[TASK REQUIREMENTS]:
All that should come back is the lines of the data below from the one containing "- [Creación de" to the one containing "экспортированной внутренней структурой</span>", inclusive, exactly as they stand.

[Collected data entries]
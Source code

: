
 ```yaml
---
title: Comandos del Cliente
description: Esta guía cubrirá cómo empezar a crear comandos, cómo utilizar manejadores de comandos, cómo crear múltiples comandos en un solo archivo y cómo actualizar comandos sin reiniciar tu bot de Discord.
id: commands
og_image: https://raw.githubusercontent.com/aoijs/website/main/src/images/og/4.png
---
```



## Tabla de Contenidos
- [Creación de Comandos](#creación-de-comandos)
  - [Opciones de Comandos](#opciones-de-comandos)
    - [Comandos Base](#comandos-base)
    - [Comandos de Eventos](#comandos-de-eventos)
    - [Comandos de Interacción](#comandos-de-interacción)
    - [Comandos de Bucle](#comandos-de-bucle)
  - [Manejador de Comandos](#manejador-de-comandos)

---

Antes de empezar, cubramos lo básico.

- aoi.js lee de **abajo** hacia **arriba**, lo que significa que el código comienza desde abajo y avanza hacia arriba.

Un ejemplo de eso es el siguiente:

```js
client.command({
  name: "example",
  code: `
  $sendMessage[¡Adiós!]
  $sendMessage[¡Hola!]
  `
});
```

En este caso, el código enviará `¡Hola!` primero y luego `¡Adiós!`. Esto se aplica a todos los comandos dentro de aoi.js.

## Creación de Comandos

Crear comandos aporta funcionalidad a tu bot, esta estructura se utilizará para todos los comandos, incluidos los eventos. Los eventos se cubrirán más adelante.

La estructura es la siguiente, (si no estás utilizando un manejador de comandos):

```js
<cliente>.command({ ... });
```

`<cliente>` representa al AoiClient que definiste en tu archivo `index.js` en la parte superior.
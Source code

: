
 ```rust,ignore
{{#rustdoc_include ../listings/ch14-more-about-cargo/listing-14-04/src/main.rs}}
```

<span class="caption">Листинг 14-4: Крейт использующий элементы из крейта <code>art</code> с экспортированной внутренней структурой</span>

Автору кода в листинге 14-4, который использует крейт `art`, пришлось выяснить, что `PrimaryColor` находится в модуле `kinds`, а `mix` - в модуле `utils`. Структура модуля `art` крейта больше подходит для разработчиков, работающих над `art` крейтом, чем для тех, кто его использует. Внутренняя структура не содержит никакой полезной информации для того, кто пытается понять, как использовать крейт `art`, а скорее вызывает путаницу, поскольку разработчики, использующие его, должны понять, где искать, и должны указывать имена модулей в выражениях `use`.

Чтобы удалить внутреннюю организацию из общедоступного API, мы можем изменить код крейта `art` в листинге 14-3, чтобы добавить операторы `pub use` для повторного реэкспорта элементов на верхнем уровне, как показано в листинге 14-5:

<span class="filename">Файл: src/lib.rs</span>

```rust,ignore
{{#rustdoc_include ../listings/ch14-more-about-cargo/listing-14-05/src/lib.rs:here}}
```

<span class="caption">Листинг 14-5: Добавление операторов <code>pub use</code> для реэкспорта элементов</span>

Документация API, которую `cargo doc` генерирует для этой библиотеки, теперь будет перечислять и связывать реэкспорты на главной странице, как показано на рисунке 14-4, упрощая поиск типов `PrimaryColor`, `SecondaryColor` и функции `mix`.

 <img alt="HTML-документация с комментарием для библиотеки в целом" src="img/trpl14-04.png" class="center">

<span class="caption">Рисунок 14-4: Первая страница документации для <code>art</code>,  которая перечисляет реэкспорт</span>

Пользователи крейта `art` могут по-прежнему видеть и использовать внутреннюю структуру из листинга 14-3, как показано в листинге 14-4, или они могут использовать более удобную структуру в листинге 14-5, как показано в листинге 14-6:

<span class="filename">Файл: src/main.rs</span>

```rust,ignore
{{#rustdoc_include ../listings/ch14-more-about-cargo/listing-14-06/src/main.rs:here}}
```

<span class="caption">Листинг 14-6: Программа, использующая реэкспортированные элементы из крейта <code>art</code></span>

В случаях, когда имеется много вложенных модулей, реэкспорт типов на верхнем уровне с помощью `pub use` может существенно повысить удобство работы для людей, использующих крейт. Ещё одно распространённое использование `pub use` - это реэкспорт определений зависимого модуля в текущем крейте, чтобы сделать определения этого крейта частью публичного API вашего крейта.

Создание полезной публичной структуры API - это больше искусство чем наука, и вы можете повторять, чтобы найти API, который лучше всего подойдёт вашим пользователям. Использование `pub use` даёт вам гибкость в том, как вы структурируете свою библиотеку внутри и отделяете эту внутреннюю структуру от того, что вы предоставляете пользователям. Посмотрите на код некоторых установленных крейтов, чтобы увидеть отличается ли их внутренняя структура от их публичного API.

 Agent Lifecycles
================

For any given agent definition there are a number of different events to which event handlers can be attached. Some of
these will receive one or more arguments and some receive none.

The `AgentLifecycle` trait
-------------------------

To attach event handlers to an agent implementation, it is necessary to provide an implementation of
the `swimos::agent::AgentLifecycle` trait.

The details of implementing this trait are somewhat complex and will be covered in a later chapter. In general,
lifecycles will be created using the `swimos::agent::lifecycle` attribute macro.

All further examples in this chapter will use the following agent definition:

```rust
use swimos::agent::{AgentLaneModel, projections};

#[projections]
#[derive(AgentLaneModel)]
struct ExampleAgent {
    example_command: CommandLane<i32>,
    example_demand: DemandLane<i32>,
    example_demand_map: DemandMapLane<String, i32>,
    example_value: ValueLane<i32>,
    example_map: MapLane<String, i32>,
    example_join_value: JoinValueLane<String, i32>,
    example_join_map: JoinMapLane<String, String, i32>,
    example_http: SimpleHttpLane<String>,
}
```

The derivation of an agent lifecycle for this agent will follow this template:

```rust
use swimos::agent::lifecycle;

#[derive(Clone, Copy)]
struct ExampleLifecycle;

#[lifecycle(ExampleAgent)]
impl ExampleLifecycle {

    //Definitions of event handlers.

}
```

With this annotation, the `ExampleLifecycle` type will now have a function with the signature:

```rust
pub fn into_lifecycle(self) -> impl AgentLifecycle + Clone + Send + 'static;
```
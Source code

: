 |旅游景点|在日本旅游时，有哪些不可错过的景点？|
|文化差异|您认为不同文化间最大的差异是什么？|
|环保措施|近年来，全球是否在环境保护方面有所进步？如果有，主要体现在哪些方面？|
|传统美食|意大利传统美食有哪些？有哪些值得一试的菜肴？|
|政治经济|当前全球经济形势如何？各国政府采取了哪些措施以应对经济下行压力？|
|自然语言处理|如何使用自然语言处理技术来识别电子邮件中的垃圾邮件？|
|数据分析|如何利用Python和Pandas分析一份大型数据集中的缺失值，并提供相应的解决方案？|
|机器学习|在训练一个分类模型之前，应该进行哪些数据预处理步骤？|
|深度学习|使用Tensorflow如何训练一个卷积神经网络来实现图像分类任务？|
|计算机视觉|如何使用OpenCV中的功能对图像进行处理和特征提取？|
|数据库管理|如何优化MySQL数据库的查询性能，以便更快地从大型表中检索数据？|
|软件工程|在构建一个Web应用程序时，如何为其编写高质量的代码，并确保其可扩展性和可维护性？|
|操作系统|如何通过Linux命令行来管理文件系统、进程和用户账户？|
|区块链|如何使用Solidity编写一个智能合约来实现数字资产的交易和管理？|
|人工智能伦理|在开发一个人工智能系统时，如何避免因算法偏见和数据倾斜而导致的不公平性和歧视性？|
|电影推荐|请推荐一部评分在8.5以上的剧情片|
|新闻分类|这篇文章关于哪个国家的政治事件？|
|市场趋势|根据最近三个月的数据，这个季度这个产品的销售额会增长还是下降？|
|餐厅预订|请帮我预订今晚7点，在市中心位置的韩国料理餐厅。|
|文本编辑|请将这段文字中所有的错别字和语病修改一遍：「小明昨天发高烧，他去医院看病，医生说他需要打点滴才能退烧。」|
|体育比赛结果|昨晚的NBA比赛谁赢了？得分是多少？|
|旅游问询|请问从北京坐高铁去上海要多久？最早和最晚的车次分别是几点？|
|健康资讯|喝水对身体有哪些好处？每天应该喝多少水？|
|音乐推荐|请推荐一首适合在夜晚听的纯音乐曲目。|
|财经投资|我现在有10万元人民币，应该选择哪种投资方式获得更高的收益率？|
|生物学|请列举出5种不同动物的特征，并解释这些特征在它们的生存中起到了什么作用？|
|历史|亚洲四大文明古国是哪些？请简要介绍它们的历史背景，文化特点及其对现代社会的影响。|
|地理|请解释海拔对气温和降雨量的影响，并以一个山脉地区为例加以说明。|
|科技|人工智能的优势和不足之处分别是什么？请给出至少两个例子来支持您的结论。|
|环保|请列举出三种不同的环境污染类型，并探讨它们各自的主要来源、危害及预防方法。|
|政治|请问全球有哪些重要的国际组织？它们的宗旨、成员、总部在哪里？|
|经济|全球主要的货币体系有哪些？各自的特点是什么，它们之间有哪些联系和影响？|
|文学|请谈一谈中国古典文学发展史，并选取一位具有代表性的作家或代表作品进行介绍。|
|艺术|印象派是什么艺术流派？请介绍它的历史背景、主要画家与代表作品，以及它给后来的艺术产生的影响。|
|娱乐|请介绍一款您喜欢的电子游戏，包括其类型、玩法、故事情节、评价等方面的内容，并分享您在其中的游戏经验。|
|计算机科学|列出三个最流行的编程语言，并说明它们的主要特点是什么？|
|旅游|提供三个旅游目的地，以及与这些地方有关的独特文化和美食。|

[EXPECTED OUTPUT]:
- [Creación de Comandos](#creación-de-comandos)
  - [Opciones de Comandos](#opciones-de-comandos)
    - [Comandos Base](#comandos-base)
    - [Comandos de Eventos](#comandos-de-eventos)
    - [Comandos de Interacción](#comandos-de-interacción)
    - [Comandos de Bucle](#comandos-de-bucle)
  - [Manejador de Comandos](#manejador-de-comandos)

---

Antes de empezar, cubramos lo básico.

- aoi.js lee de **abajo** hacia **arriba**, lo que significa que el código comienza desde abajo y avanza hacia arriba.

Un ejemplo de eso es el siguiente:

```js
client.command({
  name: "example",
  code: `
  $sendMessage[¡Adiós!]
  $sendMessage[¡Hola!]
  `
});
```

En este caso, el código enviará `¡Hola!` primero y luego `¡Adiós!`. Esto se aplica a todos los comandos dentro de aoi.js.

## Creación de Comandos

Crear comandos aporta funcionalidad a tu bot, esta estructura se utilizará para todos los comandos, incluidos los eventos. Los eventos se cubrirán más adelante.

La estructura es la siguiente, (si no estás utilizando un manejador de comandos):

```js
<cliente>.command({ ... });
```

`<cliente>` representa al AoiClient que definiste en tu archivo `index.js` en la parte superior.
Source code

:
 ```rust,ignore
{{#rustdoc_include ../listings/ch14-more-about-cargo/listing-14-04/src/main.rs}}
```

<span class="caption">Листинг 14-4: Крейт использующий элементы из крейта <code>art</code> с экспортированной внутренней структурой</span>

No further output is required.